Cancer and regulative enzymes of purine, pyrimidine metabolism
Recent data are evidencing, 5-aminoimidazole-4-carboxamide-1-β-riboside (AICAr) inhibits pyrimidine catabolism and induces multiple myeloma cell death, apoptosis via deprivation of phosphoribosyl pyrophosphate in contrast to the impact on the purine metabolism [12].

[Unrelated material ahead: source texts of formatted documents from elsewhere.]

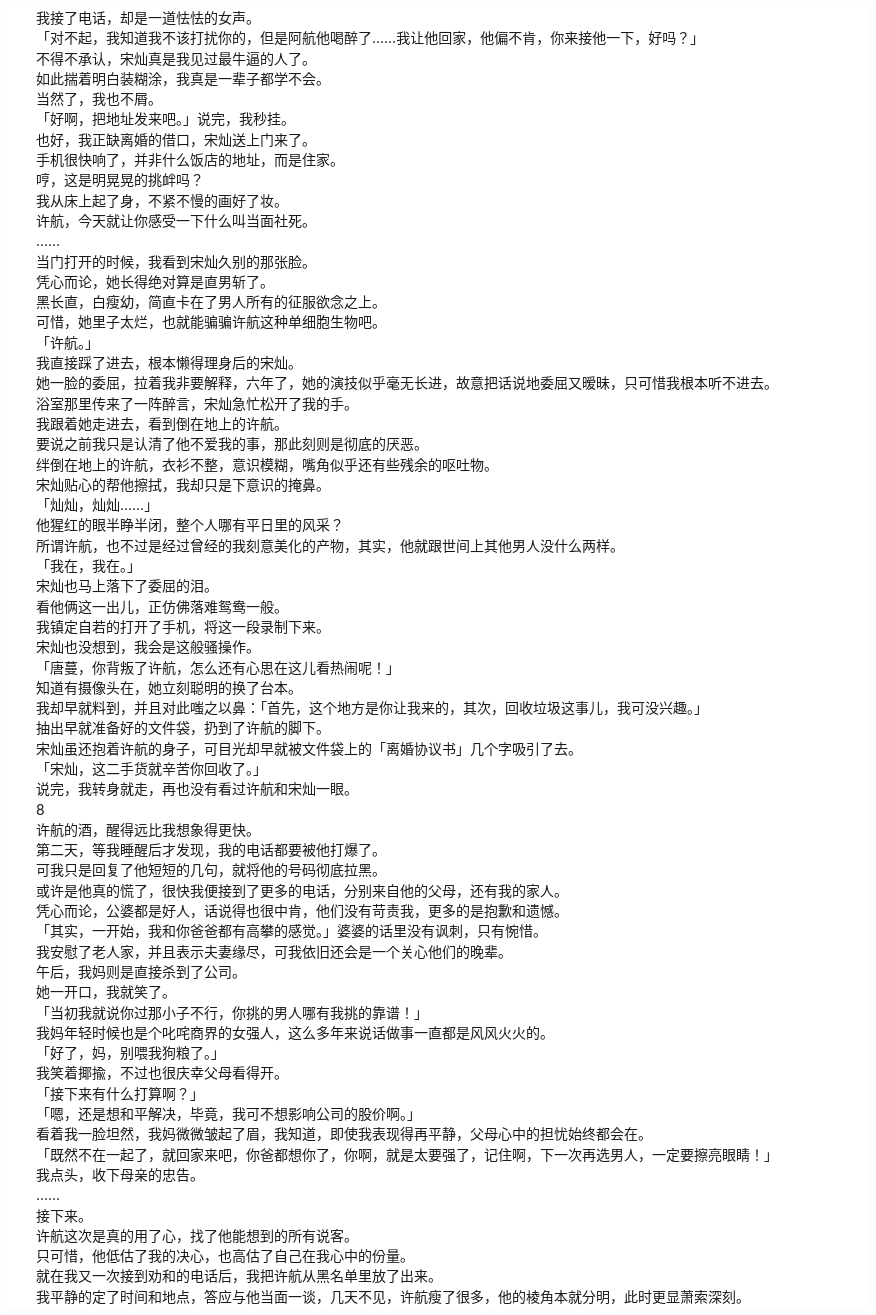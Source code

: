&emsp;&emsp;我接了电话，却是一道怯怯的女声。  
&emsp;&emsp;「对不起，我知道我不该打扰你的，但是阿航他喝醉了……我让他回家，他偏不肯，你来接他一下，好吗？」  
&emsp;&emsp;不得不承认，宋灿真是我见过最牛逼的人了。  
&emsp;&emsp;如此揣着明白装糊涂，我真是一辈子都学不会。  
&emsp;&emsp;当然了，我也不屑。  
&emsp;&emsp;「好啊，把地址发来吧。」说完，我秒挂。  
&emsp;&emsp;也好，我正缺离婚的借口，宋灿送上门来了。  
&emsp;&emsp;手机很快响了，并非什么饭店的地址，而是住家。  
&emsp;&emsp;哼，这是明晃晃的挑衅吗？  
&emsp;&emsp;我从床上起了身，不紧不慢的画好了妆。  
&emsp;&emsp;许航，今天就让你感受一下什么叫当面社死。  
&emsp;&emsp;……  
&emsp;&emsp;当门打开的时候，我看到宋灿久别的那张脸。  
&emsp;&emsp;凭心而论，她长得绝对算是直男斩了。  
&emsp;&emsp;黑长直，白瘦幼，简直卡在了男人所有的征服欲念之上。  
&emsp;&emsp;可惜，她里子太烂，也就能骗骗许航这种单细胞生物吧。  
&emsp;&emsp;「许航。」  
&emsp;&emsp;我直接踩了进去，根本懒得理身后的宋灿。  
&emsp;&emsp;她一脸的委屈，拉着我非要解释，六年了，她的演技似乎毫无长进，故意把话说地委屈又暧昧，只可惜我根本听不进去。  
&emsp;&emsp;浴室那里传来了一阵醉言，宋灿急忙松开了我的手。  
&emsp;&emsp;我跟着她走进去，看到倒在地上的许航。  
&emsp;&emsp;要说之前我只是认清了他不爱我的事，那此刻则是彻底的厌恶。  
&emsp;&emsp;绊倒在地上的许航，衣衫不整，意识模糊，嘴角似乎还有些残余的呕吐物。  
&emsp;&emsp;宋灿贴心的帮他擦拭，我却只是下意识的掩鼻。  
&emsp;&emsp;「灿灿，灿灿……」  
&emsp;&emsp;他猩红的眼半睁半闭，整个人哪有平日里的风采？  
&emsp;&emsp;所谓许航，也不过是经过曾经的我刻意美化的产物，其实，他就跟世间上其他男人没什么两样。  
&emsp;&emsp;「我在，我在。」  
&emsp;&emsp;宋灿也马上落下了委屈的泪。  
&emsp;&emsp;看他俩这一出儿，正仿佛落难鸳鸯一般。  
&emsp;&emsp;我镇定自若的打开了手机，将这一段录制下来。  
&emsp;&emsp;宋灿也没想到，我会是这般骚操作。  
&emsp;&emsp;「唐蔓，你背叛了许航，怎么还有心思在这儿看热闹呢！」  
&emsp;&emsp;知道有摄像头在，她立刻聪明的换了台本。  
&emsp;&emsp;我却早就料到，并且对此嗤之以鼻：「首先，这个地方是你让我来的，其次，回收垃圾这事儿，我可没兴趣。」  
&emsp;&emsp;抽出早就准备好的文件袋，扔到了许航的脚下。  
&emsp;&emsp;宋灿虽还抱着许航的身子，可目光却早就被文件袋上的「离婚协议书」几个字吸引了去。  
&emsp;&emsp;「宋灿，这二手货就辛苦你回收了。」  
&emsp;&emsp;说完，我转身就走，再也没有看过许航和宋灿一眼。  
&emsp;&emsp;8  
&emsp;&emsp;许航的酒，醒得远比我想象得更快。  
&emsp;&emsp;第二天，等我睡醒后才发现，我的电话都要被他打爆了。  
&emsp;&emsp;可我只是回复了他短短的几句，就将他的号码彻底拉黑。  
&emsp;&emsp;或许是他真的慌了，很快我便接到了更多的电话，分别来自他的父母，还有我的家人。  
&emsp;&emsp;凭心而论，公婆都是好人，话说得也很中肯，他们没有苛责我，更多的是抱歉和遗憾。  
&emsp;&emsp;「其实，一开始，我和你爸爸都有高攀的感觉。」婆婆的话里没有讽刺，只有惋惜。  
&emsp;&emsp;我安慰了老人家，并且表示夫妻缘尽，可我依旧还会是一个关心他们的晚辈。  
&emsp;&emsp;午后，我妈则是直接杀到了公司。  
&emsp;&emsp;她一开口，我就笑了。  
&emsp;&emsp;「当初我就说你过那小子不行，你挑的男人哪有我挑的靠谱！」  
&emsp;&emsp;我妈年轻时候也是个叱咤商界的女强人，这么多年来说话做事一直都是风风火火的。  
&emsp;&emsp;「好了，妈，别喂我狗粮了。」  
&emsp;&emsp;我笑着揶揄，不过也很庆幸父母看得开。  
&emsp;&emsp;「接下来有什么打算啊？」  
&emsp;&emsp;「嗯，还是想和平解决，毕竟，我可不想影响公司的股价啊。」  
&emsp;&emsp;看着我一脸坦然，我妈微微皱起了眉，我知道，即使我表现得再平静，父母心中的担忧始终都会在。  
&emsp;&emsp;「既然不在一起了，就回家来吧，你爸都想你了，你啊，就是太要强了，记住啊，下一次再选男人，一定要擦亮眼睛！」  
&emsp;&emsp;我点头，收下母亲的忠告。  
&emsp;&emsp;……  
&emsp;&emsp;接下来。  
&emsp;&emsp;许航这次是真的用了心，找了他能想到的所有说客。  
&emsp;&emsp;只可惜，他低估了我的决心，也高估了自己在我心中的份量。  
&emsp;&emsp;就在我又一次接到劝和的电话后，我把许航从黑名单里放了出来。  
&emsp;&emsp;我平静的定了时间和地点，答应与他当面一谈，几天不见，许航瘦了很多，他的棱角本就分明，此时更显萧索深刻。  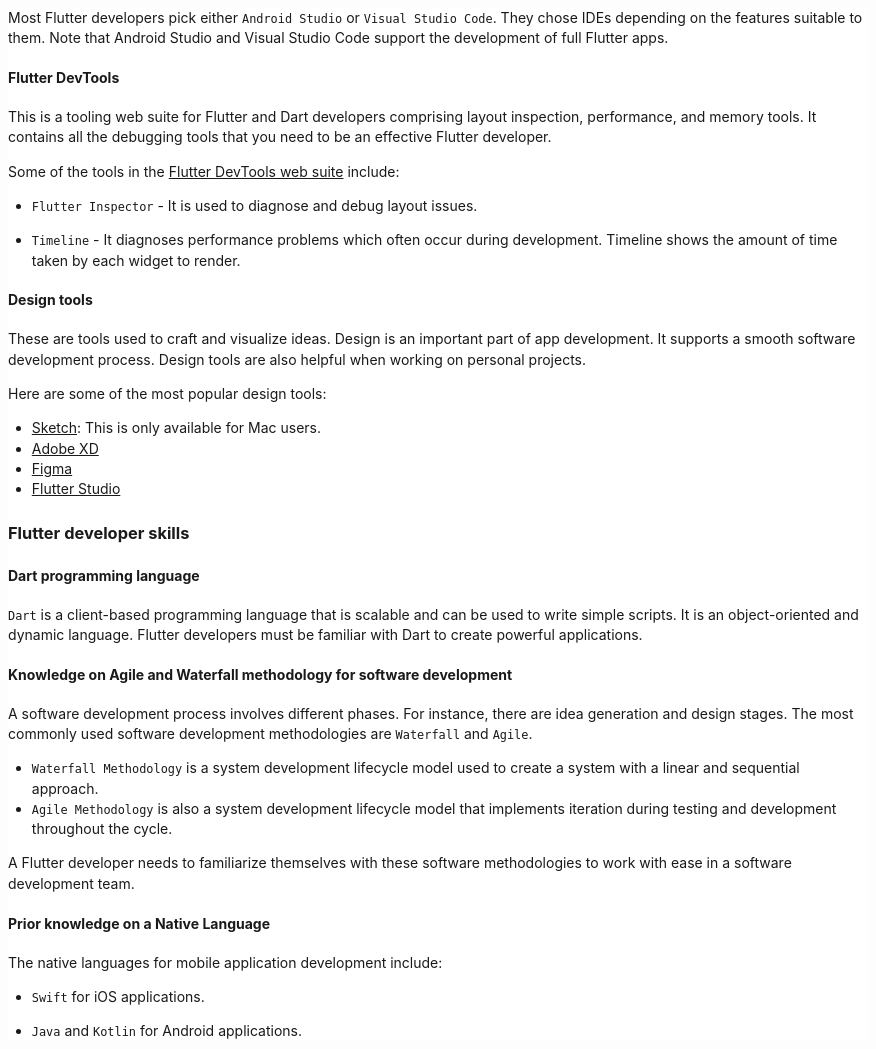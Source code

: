 Most Flutter developers pick either `Android Studio` or `Visual Studio Code`. They chose IDEs depending on the features suitable to them. Note that Android Studio and Visual Studio Code support the development of full Flutter apps.

#### Flutter DevTools
This is a tooling web suite for Flutter and Dart developers comprising layout inspection, performance, and memory tools. It contains all the debugging tools that you need to be an effective Flutter developer.

Some of the tools in the [Flutter DevTools web suite](https://flutter.dev/docs/development/tools/devtools/overview) include:
- `Flutter Inspector` - It is used to diagnose and debug layout issues.

- `Timeline` - It diagnoses performance problems which often occur during development. Timeline shows the amount of time taken by each widget to render.

#### Design tools
These are tools used to craft and visualize ideas. Design is an important part of app development. It supports a smooth software development process. Design tools are also helpful when working on personal projects.

Here are some of the most popular design tools:
- [Sketch](https://www.sketch.com/): This is only available for Mac users.
- [Adobe XD](https://www.adobe.com/products/xd.html)
- [Figma](https://www.figma.com/) 
- [Flutter Studio](https://flutterstudio.app/)

### Flutter developer skills
#### Dart programming language
`Dart` is a client-based programming language that is scalable and can be used to write simple scripts. It is an object-oriented and dynamic language. Flutter developers must be familiar with Dart to create powerful applications.

#### Knowledge on Agile and Waterfall methodology for software development
A software development process involves different phases. For instance, there are idea generation and design stages. 
The most commonly used software development methodologies are `Waterfall` and `Agile`.

- `Waterfall Methodology` is a system development lifecycle model used to create a system with a linear and sequential approach.
- `Agile Methodology` is also a system development lifecycle model that implements iteration during testing and development throughout the cycle.

A Flutter developer needs to familiarize themselves with these software methodologies to work with ease in a software development team.

#### Prior knowledge on a Native Language

The native languages for mobile application development include:
- `Swift` for iOS applications.

- `Java` and `Kotlin` for Android applications.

XOR activity is associated with the numerous diseases and expression of pathological processes including: inflammation, endothelial dysfunction, cytotoxicity. The negative correlation of XOR activity was associated with the high malignity grade and a worse prognosis in neoplasms of the breast, liver, gastrointestinal tract and kidney cancers, which normally express high level of XOR protein. The explanation for this phenomenon is linked to the metabolic activation of carcinogenic substances or formation of the oxygen as well as nitrogen free radicals [13,14]. Additionally, obesity, Type 2 Diabetes Mellitus (T2DM), and the metabolic syndrome (MetS) linked to the cancer, might be triggered by the hyperuricemia associated with excess cancer [15]. Decreased expression of XOR was also reported is associated with ovarian cancer [16]. Data are evidencing, XOR takes part also in the processes of cells differentiation and its diminished expression contributes to gastric [17] as well as breast cancer aggressiveness, which makes this enzyme the biomarker for the breast cancer detection [18,19]. In one of the studies it was investigated along with the other enzymes the mRNA level of the DPD. The authors state, that DPD mRNA protein expression levels were significantly lower in ovarian cancer cells [20]. The other groups presents results, evidencing, DPD activity is up regulated in pancreatic tissue as well as prostate cancer [21] compared to normal tissue [22]. Other publication states, the patients with high DPD expression had significantly higher levels of recurrence compared with those with low DPD expression in oral squamous cell carcinoma [23]. Interestingly, in accordance to our investigations in human embryo brain derived cell culture in normal conditions inhibition of purine catabolism was moderately elevating activity of pyrimidine catabolism [8]. Thus, in both, so differently directed processes – cancer and regenerative proliferation, activation of PRPS-1 and inhibition of XOR triggers cells proliferation, whereas DPD activity is moderately regulative for above mentioned conception or not fully investigated.